■ The task
Which of the lines below mention the word "INDIA"? Pull each one out.

[Plain-text document sources]
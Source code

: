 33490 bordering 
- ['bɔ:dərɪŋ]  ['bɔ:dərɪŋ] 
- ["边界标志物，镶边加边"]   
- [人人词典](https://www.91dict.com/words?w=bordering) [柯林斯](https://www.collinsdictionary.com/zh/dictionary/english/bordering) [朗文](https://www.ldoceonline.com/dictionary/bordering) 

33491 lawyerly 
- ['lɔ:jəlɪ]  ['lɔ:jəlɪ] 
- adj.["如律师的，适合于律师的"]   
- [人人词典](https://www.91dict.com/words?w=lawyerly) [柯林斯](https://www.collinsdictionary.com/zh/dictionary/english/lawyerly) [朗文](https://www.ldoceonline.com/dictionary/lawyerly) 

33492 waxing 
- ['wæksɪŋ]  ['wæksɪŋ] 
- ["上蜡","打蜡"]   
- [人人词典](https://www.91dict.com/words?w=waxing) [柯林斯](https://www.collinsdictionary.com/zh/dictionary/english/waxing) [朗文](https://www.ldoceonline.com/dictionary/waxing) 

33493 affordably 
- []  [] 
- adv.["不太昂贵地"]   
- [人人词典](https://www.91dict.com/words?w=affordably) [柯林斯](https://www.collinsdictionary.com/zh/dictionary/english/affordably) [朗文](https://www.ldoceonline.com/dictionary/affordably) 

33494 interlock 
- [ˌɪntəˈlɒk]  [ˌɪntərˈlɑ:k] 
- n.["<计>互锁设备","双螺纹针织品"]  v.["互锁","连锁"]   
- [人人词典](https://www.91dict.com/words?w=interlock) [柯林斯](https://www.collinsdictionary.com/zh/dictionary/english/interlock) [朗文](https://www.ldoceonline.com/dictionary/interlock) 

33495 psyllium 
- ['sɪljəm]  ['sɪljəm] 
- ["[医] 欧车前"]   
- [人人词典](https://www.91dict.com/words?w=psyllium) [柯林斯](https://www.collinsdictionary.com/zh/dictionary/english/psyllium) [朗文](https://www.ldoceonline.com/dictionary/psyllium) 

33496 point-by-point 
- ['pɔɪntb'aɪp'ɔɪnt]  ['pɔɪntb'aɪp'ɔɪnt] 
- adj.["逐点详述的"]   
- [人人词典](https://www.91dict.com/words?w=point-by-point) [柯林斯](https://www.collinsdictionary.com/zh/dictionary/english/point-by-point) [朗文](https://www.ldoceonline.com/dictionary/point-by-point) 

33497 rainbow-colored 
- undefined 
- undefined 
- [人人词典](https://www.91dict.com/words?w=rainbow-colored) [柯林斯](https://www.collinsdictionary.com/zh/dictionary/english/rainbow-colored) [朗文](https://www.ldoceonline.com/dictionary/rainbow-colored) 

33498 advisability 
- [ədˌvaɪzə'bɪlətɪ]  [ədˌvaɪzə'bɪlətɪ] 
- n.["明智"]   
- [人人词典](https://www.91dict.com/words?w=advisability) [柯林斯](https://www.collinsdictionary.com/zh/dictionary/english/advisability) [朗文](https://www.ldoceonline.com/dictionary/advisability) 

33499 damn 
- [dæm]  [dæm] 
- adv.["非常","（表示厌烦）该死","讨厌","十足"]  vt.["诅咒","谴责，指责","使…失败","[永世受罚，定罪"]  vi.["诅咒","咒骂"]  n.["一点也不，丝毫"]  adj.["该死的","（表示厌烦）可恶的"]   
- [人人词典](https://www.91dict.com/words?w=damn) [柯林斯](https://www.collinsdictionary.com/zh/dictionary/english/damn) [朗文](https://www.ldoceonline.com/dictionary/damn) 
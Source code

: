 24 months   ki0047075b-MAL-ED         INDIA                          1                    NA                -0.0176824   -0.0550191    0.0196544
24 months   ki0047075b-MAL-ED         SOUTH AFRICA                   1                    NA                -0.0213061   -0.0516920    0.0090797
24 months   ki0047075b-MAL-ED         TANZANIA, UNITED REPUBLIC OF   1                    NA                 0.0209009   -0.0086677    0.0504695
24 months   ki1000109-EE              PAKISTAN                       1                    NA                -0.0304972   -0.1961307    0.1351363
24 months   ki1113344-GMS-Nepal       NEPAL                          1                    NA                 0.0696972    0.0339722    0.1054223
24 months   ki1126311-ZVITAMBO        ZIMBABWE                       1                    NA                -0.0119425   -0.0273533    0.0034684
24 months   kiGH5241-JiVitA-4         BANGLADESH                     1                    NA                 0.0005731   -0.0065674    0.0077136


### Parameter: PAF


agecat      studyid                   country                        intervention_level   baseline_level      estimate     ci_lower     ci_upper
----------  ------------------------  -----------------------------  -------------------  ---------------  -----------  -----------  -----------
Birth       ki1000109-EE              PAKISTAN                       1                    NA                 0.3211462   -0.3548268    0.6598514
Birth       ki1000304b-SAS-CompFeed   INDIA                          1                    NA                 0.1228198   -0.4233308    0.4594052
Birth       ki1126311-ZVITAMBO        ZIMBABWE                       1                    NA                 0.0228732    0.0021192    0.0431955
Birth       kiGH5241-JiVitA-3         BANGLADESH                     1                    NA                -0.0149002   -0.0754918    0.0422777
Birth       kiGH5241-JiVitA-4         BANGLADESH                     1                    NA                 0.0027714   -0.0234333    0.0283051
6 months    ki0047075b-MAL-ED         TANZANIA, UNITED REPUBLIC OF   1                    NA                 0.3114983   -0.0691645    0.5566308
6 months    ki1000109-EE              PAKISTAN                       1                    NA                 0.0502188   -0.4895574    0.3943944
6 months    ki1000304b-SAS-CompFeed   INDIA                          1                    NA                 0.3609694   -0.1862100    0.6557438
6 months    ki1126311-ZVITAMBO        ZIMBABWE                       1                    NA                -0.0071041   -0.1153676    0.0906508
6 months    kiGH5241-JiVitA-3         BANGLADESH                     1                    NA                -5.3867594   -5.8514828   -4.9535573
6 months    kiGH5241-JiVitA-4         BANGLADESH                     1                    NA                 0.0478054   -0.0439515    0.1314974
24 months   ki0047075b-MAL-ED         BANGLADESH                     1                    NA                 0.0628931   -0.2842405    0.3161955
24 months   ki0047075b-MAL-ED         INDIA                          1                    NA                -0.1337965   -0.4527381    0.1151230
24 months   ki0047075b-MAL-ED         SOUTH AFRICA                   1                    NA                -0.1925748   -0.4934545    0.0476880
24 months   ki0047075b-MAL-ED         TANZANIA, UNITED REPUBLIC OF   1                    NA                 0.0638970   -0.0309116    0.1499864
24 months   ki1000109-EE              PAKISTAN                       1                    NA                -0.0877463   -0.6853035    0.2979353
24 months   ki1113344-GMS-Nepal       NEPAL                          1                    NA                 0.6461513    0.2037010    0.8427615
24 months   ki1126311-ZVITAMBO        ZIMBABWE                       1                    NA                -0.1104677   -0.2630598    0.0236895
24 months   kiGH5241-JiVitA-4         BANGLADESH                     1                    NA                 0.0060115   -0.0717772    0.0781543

■ Reply to the exercise
: 24 months   ki0047075b-MAL-ED         INDIA                          1                    NA                -0.0176824   -0.0550191    0.0196544
Birth       ki1000304b-SAS-CompFeed   INDIA                          1                    NA                 0.1228198   -0.4233308    0.4594052
6 months    ki1000304b-SAS-CompFeed   INDIA                          1                    NA                 0.3609694   -0.1862100    0.6557438
24 months   ki0047075b-MAL-ED         INDIA                          1                    NA                -0.1337965   -0.4527381    0.1151230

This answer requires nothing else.